## Dataset extract

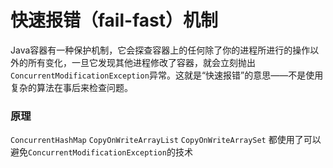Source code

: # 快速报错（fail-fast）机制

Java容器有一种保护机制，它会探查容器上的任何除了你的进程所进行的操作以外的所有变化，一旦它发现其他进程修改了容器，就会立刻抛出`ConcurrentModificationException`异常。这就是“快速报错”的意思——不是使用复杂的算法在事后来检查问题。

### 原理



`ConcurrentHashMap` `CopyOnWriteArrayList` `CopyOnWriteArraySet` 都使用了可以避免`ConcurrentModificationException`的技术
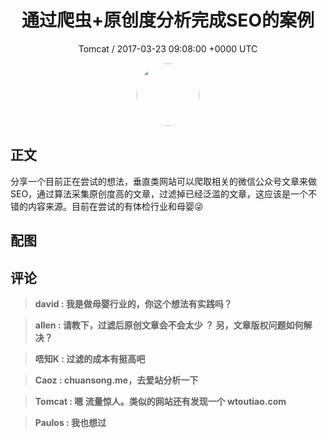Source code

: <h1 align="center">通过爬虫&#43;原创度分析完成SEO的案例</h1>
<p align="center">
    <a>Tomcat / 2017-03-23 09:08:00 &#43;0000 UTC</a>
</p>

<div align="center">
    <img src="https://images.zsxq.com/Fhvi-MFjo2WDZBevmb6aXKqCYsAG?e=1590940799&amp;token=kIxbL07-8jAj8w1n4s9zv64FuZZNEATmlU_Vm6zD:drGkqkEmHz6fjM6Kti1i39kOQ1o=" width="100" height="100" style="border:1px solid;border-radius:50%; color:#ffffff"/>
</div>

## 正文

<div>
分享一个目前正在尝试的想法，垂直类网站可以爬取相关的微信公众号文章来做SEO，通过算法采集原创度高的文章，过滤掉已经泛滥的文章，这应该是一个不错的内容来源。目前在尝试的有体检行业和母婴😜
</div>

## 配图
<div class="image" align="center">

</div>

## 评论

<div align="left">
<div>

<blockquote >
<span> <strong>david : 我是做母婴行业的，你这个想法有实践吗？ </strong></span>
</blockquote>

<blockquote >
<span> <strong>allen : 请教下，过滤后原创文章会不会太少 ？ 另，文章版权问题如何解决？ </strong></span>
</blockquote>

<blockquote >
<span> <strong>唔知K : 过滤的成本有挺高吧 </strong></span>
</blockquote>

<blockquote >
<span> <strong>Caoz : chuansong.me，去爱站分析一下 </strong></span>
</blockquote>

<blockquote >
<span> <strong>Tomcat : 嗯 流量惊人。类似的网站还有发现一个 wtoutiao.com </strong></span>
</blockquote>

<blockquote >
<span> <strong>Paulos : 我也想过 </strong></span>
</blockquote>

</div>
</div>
...
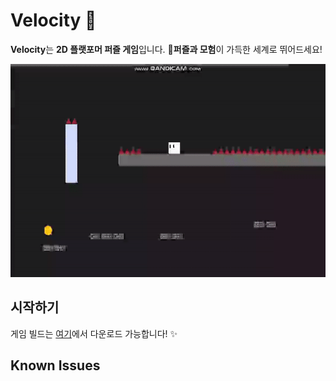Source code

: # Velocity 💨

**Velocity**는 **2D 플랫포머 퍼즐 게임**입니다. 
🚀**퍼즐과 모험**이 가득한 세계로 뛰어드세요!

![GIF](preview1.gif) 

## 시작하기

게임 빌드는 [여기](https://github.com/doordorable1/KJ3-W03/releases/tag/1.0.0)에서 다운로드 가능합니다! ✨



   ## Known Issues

## What is needed
Please work out how many lines of the listing contain the string "快速报错", and answer with the number only.

## Answer to the problem
2